To help a boy become a man there’s nothing like having daughters, writes Yarehk Hernandez.
I am the father of two beautiful girls. One of my daughters is the ripe old age of six months. The other is a bright and wonderful 18-year-old. I had my eldest when I was 18 years old myself, and I am now 36 – double the age I was when I had her.
When my eldest was born I was barely old enough to be considered an adult, and most definitely far from actually being one. Becoming a father so early was like exploring an unknown country that I discovered bit-by-bit and moment-by-moment with my daughter as my guide. And boy, did we travel. My daughter and I were inseparable; we blanketed New York City with her cries and my hopes, as we traversed the urban landscape to and fro on the arterial web called the subway.
My daughters are a lifetime apart, and in a way they have two different fathers. As a young man, I was rash, feisty and quick to anger. My desire to be the best Muslim I could be made me rigid in my understanding of religion and the role it played in my life. I learned how to be a father through trial and error, as I guess a lot of parents do.
My introduction to fatherhood is not a new story. Young men often enter fatherhood with very bad examples as role models. Fathering seemed to be exemplified only by the fictional men I saw on American sitcoms and films. These romanticised images presented a vision of fatherhood located squarely within middle class suburbia, far from the working-class poverty of my surroundings.
On the opposite side of the spectrum were the very real men I grew up with. They seemed to be absent even when present, their interactions with me apparently governed by a desire to impart by force what it meant to be a man. This imagined manhood was instilled in cold harsh realities that were always somehow contrary to the way I naturally was. My fitra, or human nature, was prone to kindness and softness. As an emotional child and adolescent, I was incessantly picked on for not epitomising the type of manhood or masculinity that my older brother and cousins seemed to excel at.
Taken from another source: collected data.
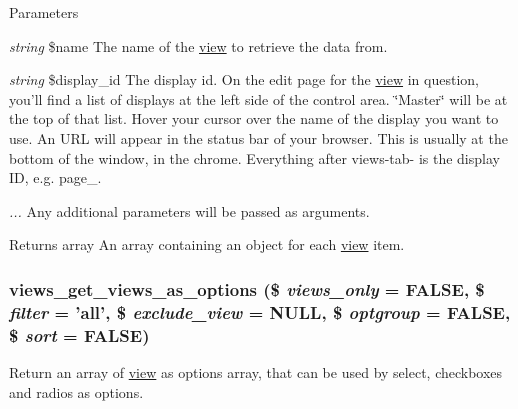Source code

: \begin{DoxyParams}{Parameters}
\item[{\em string}]\$name The name of the \hyperlink{classview}{view} to retrieve the data from. \item[{\em string}]\$display\_\-id The display id. On the edit page for the \hyperlink{classview}{view} in question, you'll find a list of displays at the left side of the control area. \char`\"{}Master\char`\"{} will be at the top of that list. Hover your cursor over the name of the display you want to use. An URL will appear in the status bar of your browser. This is usually at the bottom of the window, in the chrome. Everything after views-\/tab-\/ is the display ID, e.g. page\_. \item[{\em ...}]Any additional parameters will be passed as arguments. \end{DoxyParams}
\begin{DoxyReturn}{Returns}
array An array containing an object for each \hyperlink{classview}{view} item. 
\end{DoxyReturn}
\hypertarget{views_8module_a8a6a958634c7fee2a5ae780bc306295a}{
\subsubsection[{views\_\-get\_\-views\_\-as\_\-options}]{\setlength{\rightskip}{0pt plus 5cm}views\_\-get\_\-views\_\-as\_\-options (\$ {\em views\_\-only} = {\ttfamily FALSE}, \/  \$ {\em filter} = {\ttfamily 'all'}, \/  \$ {\em exclude\_\-view} = {\ttfamily NULL}, \/  \$ {\em optgroup} = {\ttfamily FALSE}, \/  \$ {\em sort} = {\ttfamily FALSE})}}
\label{views_8module_a8a6a958634c7fee2a5ae780bc306295a}
Return an array of \hyperlink{classview}{view} as options array, that can be used by select, checkboxes and radios as options.


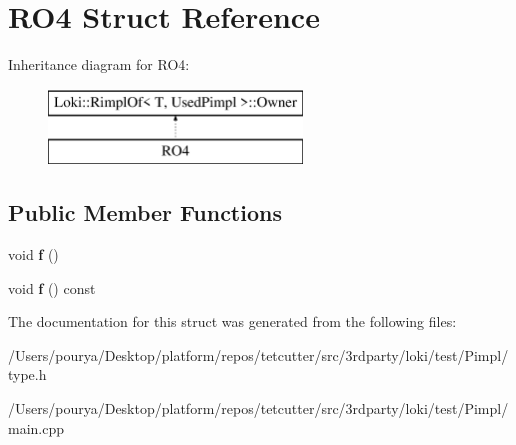 \hypertarget{structRO4}{}\section{R\+O4 Struct Reference}
\label{structRO4}
Inheritance diagram for R\+O4\+:\begin{figure}[H]
\begin{center}
\leavevmode
\includegraphics[height=2.000000cm]{structRO4}
\end{center}
\end{figure}
\subsection*{Public Member Functions}
\begin{DoxyCompactItemize}
\item 
\hypertarget{structRO4_a22f96445f92f9eaea598be7a254785d6}{}void {\bfseries f} ()\label{structRO4_a22f96445f92f9eaea598be7a254785d6}

\item 
\hypertarget{structRO4_a5fe342e4cfbe21267711cfac51d8f413}{}void {\bfseries f} () const \label{structRO4_a5fe342e4cfbe21267711cfac51d8f413}

\end{DoxyCompactItemize}


The documentation for this struct was generated from the following files\+:\begin{DoxyCompactItemize}
\item 
/\+Users/pourya/\+Desktop/platform/repos/tetcutter/src/3rdparty/loki/test/\+Pimpl/type.\+h\item 
/\+Users/pourya/\+Desktop/platform/repos/tetcutter/src/3rdparty/loki/test/\+Pimpl/main.\+cpp\end{DoxyCompactItemize}
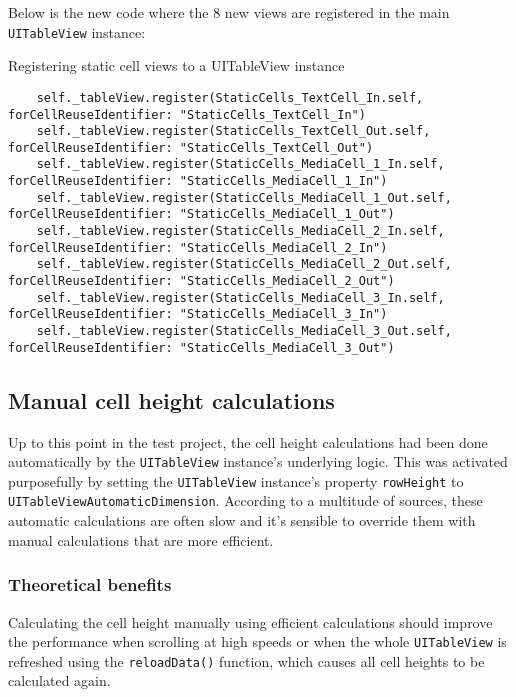 \documentclass[a4paper,12pt]{article}
\begin{document}
Below is the new code where the 8 new views are registered in the main \texttt{UITableView} instance:
\begin{listing}[H]
  \caption{Registering static cell views to a UITableView instance}
  \begin{verbatim}
    self._tableView.register(StaticCells_TextCell_In.self, forCellReuseIdentifier: "StaticCells_TextCell_In")
    self._tableView.register(StaticCells_TextCell_Out.self, forCellReuseIdentifier: "StaticCells_TextCell_Out")
    self._tableView.register(StaticCells_MediaCell_1_In.self, forCellReuseIdentifier: "StaticCells_MediaCell_1_In")
    self._tableView.register(StaticCells_MediaCell_1_Out.self, forCellReuseIdentifier: "StaticCells_MediaCell_1_Out")
    self._tableView.register(StaticCells_MediaCell_2_In.self, forCellReuseIdentifier: "StaticCells_MediaCell_2_In")
    self._tableView.register(StaticCells_MediaCell_2_Out.self, forCellReuseIdentifier: "StaticCells_MediaCell_2_Out")
    self._tableView.register(StaticCells_MediaCell_3_In.self, forCellReuseIdentifier: "StaticCells_MediaCell_3_In")
    self._tableView.register(StaticCells_MediaCell_3_Out.self, forCellReuseIdentifier: "StaticCells_MediaCell_3_Out")
  \end{verbatim}
\end{listing}

\subsection{Manual cell height calculations}\label{subsection:ManualCellHeightCalculations}
Up to this point in the test project, the cell height calculations had been done automatically by the \texttt{UITableView} instance's underlying logic. This was activated purposefully by setting the \texttt{UITableView} instance's property \texttt{rowHeight} to \texttt{UITableViewAutomaticDimension}. According to a multitude of sources, these automatic calculations are often slow and it's sensible to override them with manual calculations that are more efficient.\cite{PerfectSmoothScrollingInUITableViews}\cite{HowToMakeDynamicTableViewCellHeight}\cite{MediumSmoothScrollPrearo}

\subsubsection*{Theoretical benefits}
Calculating the cell height manually using efficient calculations should improve the performance when scrolling at high speeds or when the whole \texttt{UITableView} is refreshed using the \texttt{reloadData()} function, which causes all cell heights to be calculated again.
\end{document}
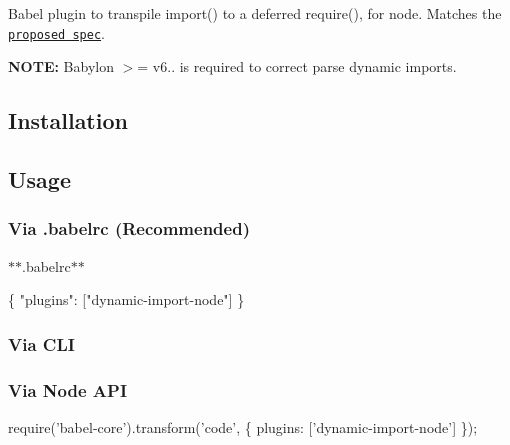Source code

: Babel plugin to transpile {\ttfamily import()} to a deferred {\ttfamily require()}, for node. Matches the \href{https://github.com/domenic/proposal-import-function}{\tt proposed spec}.

{\bfseries N\+O\+TE\+:} Babylon $>$= v6.. is required to correct parse dynamic imports.

\subsection*{Installation}




\subsection*{Usage}

\subsubsection*{Via {\ttfamily .babelrc} (Recommended)}

$\ast$$\ast$.babelrc$\ast$$\ast$


\begin{DoxyCode}
\{
  "plugins": ["dynamic-import-node"]
\}
\end{DoxyCode}


\subsubsection*{Via C\+LI}




\subsubsection*{Via Node A\+PI}


\begin{DoxyCode}
require('babel-core').transform('code', \{
  plugins: ['dynamic-import-node']
\});
\end{DoxyCode}
 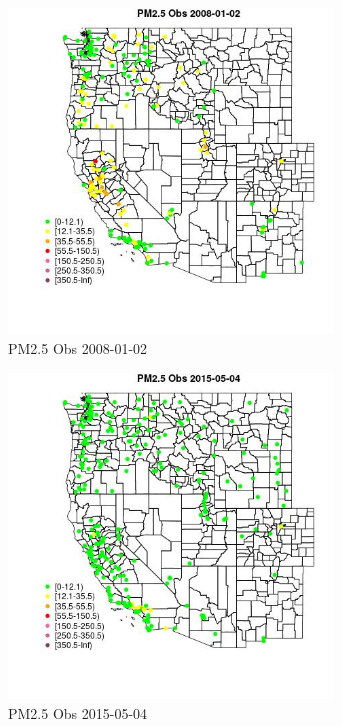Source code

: \begin{figure} 
\centering  
\includegraphics[width=0.77\textwidth]{Code_Outputs/Report_ML_input_PM25_Step4_part_e_de_duplicated_aves_compiled_2019-05-18wNAs_MapObsPM25_Obs2008-01-02.jpg} 
\caption{\label{fig:Report_ML_input_PM25_Step4_part_e_de_duplicated_aves_compiled_2019-05-18wNAsMapObsPM25_Obs2008-01-02}PM2.5 Obs 2008-01-02} 
\end{figure} 
 

\begin{figure} 
\centering  
\includegraphics[width=0.77\textwidth]{Code_Outputs/Report_ML_input_PM25_Step4_part_e_de_duplicated_aves_compiled_2019-05-18wNAs_MapObsPM25_Obs2015-05-04.jpg} 
\caption{\label{fig:Report_ML_input_PM25_Step4_part_e_de_duplicated_aves_compiled_2019-05-18wNAsMapObsPM25_Obs2015-05-04}PM2.5 Obs 2015-05-04} 
\end{figure} 
 

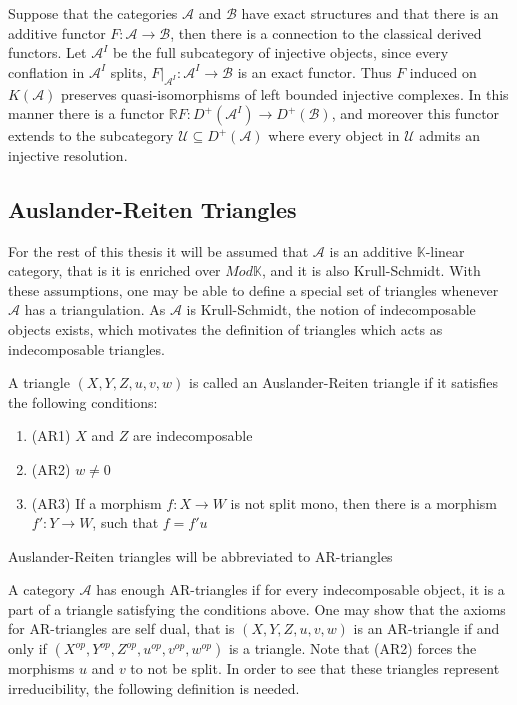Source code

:        Suppose that the categories $\mathcal{A}$ and $\mathcal{B}$ have exact structures and that there is an additive functor $F:\mathcal{A}\rightarrow \mathcal{B}$, then there is a connection to the classical derived functors. Let $\mathcal{A}^I$ be the full subcategory of injective objects, since every conflation in $\mathcal{A}^I$ splits, $F|_{\mathcal{A}^{I}}:\mathcal{A}^I\rightarrow \mathcal{B}$ is an exact functor. Thus $F$ induced on $K(\mathcal{A})$ preserves quasi-isomorphisms of left bounded injective complexes. In this manner there is a functor $\mathbb{R}F:D^+(\mathcal{A}^I)\rightarrow D^+(\mathcal{B})$, and moreover this functor extends to the subcategory $\mathcal{U}\subseteq D^+(\mathcal{A})$ where every object in $\mathcal{U}$ admits an injective resolution.

    \subsection{Auslander-Reiten Triangles}

        For the rest of this thesis it will be assumed that $\mathcal{A}$ is an additive $\mathbb{K}$-linear category, that is it is enriched over $Mod \mathbb{K}$, and it is also Krull-Schmidt. With these assumptions, one may be able to define a special set of triangles whenever $\mathcal{A}$ has a triangulation. As $\mathcal{A}$ is Krull-Schmidt, the notion of indecomposable objects exists, which motivates the definition of triangles which acts as indecomposable triangles.

        \begin{definition}
            A triangle $(X,Y,Z,u,v,w)$ is called an Auslander-Reiten triangle if it satisfies the following conditions:
            \begin{enumerate}
                \item (AR1) $X$ and $Z$ are indecomposable
                \item (AR2) $w\neq 0$
                \item (AR3) If a morphism $f:X\rightarrow W$ is not split mono, then there is a morphism $f':Y\rightarrow W$, such that $f=f'u$
            \end{enumerate}
            Auslander-Reiten triangles will be abbreviated to AR-triangles
        \end{definition}

        A category $\mathcal{A}$ has enough AR-triangles if for every indecomposable object, it is a part of a triangle satisfying the conditions above. One may show that the axioms for AR-triangles are self dual, that is $(X,Y,Z,u,v,w)$ is an AR-triangle if and only if $(X^{op},Y^{op},Z^{op},u^{op},v^{op},w^{op})$ is a triangle. Note that (AR2) forces the morphisms $u$ and $v$ to not be split. In order to see that these triangles represent irreducibility, the following definition is needed.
Manhood, like fatherhood, became this nebulous thing that others did and I merely observed. From what I could tell, being a man often meant ignoring the womenfolk in our family and performing acts of hyper-masculinity that were more show than substance. It also involved, in very real terms, being a misogynist and a sexist. In Latin America we call it machismo, but it goes by many names throughout the world, such as patriarchy or male privilege. It usually amounts to a closed-off old boys’ club where men get to be men at the expense of women.
Now, I don’t think that the men in my family were bad or somehow lesser men. Quite the opposite is true; the men of my childhood memories were providers for their families and worked hard and long hours. It’s just that, growing up, I wasn’t man enough for them.
My second child now has the opportunity to experience me at a different point in my life where masculinity and sexism aren’t conflated, and where being a father doesn’t come with the baggage of my youth. My littlest gets to have a stay-at-home daddy for at least part of her childhood, while I finish up my schooling and her mother works to provide for us as family.
My measure of self-worth is no longer tied to outdated notions held by previous generations of men. As an academic and critical Muslim thinker, I get to spend time with my daughters in more self-reflexive ways that are grounded within my practice of Islam as an embodied faith and living ethical tradition. Beyond clichés of being older and wiser, I have learned to locate my fatherhood in a space securely within my best-envisioned self. What this means is that I get to model fatherhood, manhood, Islamicity and – most importantly – humanity for my daughters.
While I am no longer the young man who discovered himself, religion and fatherhood at 18, I now strive to better my parenting and my Islam every day. They are now both verbs in my life. The challenges are different, but the rewards are multiplied.